Return exactly the lines of the records below, starting at the line that contains "current server timestamp" and ending at the line that contains "### ConnectionId", with both of those lines kept.

*Supplied information:*
=======
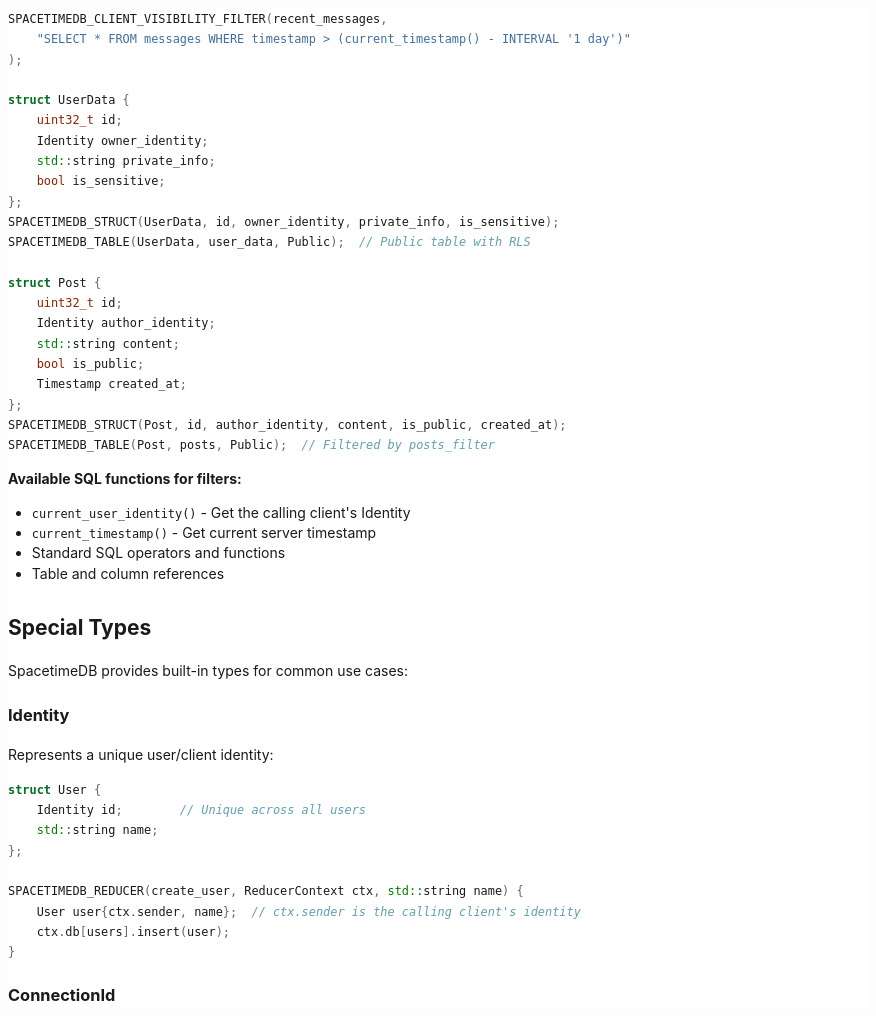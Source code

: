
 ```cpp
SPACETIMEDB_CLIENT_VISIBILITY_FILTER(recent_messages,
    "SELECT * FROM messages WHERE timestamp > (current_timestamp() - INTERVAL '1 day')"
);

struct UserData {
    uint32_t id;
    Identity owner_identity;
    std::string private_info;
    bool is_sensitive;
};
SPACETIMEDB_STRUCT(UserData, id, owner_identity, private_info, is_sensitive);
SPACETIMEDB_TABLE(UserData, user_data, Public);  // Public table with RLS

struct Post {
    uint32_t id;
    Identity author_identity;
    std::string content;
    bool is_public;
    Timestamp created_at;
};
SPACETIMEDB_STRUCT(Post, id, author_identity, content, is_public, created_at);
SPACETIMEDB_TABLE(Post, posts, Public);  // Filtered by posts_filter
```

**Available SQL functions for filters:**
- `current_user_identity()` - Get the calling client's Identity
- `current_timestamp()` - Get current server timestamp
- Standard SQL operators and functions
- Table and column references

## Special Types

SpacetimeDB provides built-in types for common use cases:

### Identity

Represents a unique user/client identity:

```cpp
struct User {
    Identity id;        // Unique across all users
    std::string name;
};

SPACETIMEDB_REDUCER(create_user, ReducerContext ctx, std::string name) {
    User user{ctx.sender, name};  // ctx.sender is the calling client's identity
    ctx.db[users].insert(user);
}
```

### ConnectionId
=======
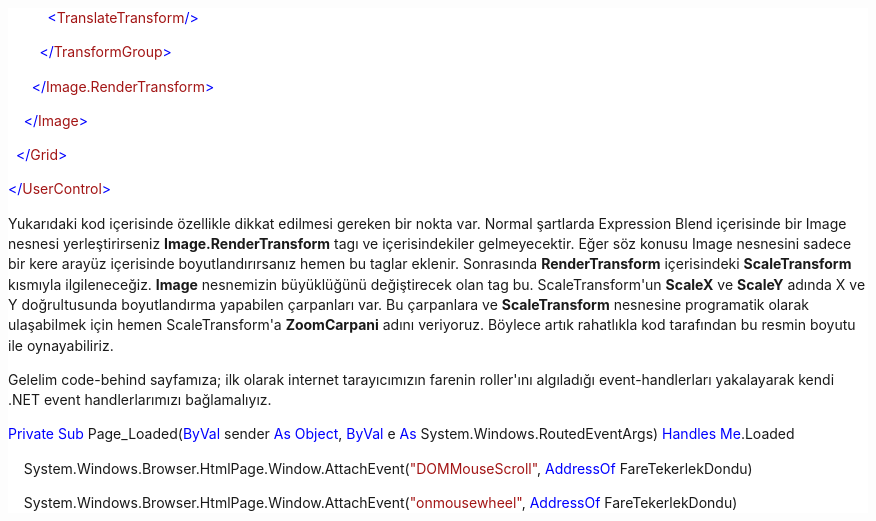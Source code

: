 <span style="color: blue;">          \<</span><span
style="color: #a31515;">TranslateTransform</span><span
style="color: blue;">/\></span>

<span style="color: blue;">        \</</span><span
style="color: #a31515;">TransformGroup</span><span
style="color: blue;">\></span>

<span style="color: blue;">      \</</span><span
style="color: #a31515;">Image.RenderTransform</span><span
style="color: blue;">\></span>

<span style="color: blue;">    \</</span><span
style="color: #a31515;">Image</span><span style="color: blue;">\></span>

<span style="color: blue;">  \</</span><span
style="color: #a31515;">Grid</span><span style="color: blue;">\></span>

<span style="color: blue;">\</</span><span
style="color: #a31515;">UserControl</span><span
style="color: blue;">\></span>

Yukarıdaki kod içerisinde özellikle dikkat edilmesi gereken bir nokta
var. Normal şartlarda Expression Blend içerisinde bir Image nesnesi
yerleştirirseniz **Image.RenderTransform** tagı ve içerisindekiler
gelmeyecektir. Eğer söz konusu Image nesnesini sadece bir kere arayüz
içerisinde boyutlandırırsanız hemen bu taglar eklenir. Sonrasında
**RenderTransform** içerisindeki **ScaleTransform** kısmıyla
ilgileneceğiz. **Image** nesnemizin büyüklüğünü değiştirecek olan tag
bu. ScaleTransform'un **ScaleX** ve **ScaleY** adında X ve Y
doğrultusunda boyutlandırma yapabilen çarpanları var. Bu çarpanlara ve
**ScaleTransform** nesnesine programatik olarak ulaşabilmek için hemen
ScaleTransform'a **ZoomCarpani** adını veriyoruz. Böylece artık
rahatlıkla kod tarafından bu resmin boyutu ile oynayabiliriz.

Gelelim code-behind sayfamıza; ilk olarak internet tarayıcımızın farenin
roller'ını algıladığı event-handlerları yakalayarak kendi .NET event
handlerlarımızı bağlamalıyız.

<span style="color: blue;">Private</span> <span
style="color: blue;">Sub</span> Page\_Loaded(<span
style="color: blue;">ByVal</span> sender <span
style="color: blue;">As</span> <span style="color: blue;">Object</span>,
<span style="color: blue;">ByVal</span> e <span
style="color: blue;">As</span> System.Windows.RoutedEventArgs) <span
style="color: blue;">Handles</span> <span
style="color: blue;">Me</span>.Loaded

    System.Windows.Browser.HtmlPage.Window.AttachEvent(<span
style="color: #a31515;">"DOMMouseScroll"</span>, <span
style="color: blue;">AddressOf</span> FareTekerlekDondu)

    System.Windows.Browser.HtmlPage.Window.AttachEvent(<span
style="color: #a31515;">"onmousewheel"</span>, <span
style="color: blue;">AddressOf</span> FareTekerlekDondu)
=======
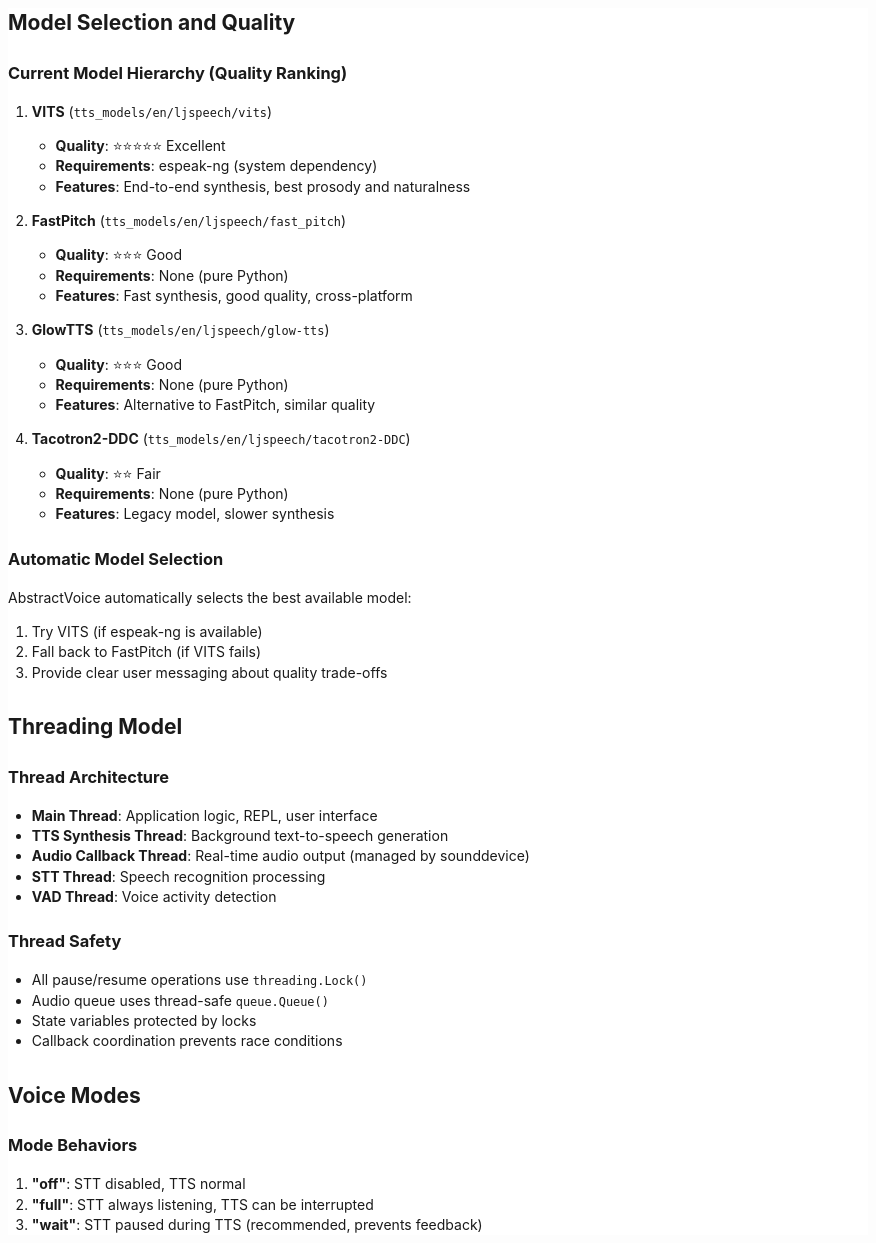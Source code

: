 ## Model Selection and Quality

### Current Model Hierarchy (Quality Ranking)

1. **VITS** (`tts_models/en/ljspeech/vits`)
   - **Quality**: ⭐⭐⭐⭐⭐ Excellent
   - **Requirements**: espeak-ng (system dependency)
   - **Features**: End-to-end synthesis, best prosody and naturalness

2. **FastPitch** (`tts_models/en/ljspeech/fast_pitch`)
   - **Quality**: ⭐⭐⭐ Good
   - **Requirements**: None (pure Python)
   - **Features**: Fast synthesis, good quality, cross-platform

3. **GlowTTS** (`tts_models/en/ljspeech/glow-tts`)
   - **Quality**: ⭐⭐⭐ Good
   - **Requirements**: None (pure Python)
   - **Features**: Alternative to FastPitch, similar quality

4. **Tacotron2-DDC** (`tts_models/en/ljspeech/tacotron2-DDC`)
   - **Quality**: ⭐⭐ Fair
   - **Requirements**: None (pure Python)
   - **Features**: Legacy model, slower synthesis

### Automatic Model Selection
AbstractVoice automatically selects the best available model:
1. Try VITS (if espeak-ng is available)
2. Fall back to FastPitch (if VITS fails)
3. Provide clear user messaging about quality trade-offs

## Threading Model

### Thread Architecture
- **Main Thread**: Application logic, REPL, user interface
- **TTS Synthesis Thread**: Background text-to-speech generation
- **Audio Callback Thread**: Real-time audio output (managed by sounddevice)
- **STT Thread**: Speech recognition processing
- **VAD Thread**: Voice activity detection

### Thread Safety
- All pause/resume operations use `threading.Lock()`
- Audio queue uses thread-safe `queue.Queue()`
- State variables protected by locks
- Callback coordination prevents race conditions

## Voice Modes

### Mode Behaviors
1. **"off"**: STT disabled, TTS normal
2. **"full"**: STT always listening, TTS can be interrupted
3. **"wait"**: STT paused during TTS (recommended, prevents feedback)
=======
*Written reply:*
- `current_timestamp()` - Get current server timestamp
- Standard SQL operators and functions
- Table and column references

## Special Types

SpacetimeDB provides built-in types for common use cases:

### Identity

Represents a unique user/client identity:

```cpp
struct User {
    Identity id;        // Unique across all users
    std::string name;
};

SPACETIMEDB_REDUCER(create_user, ReducerContext ctx, std::string name) {
    User user{ctx.sender, name};  // ctx.sender is the calling client's identity
    ctx.db[users].insert(user);
}
```

### ConnectionId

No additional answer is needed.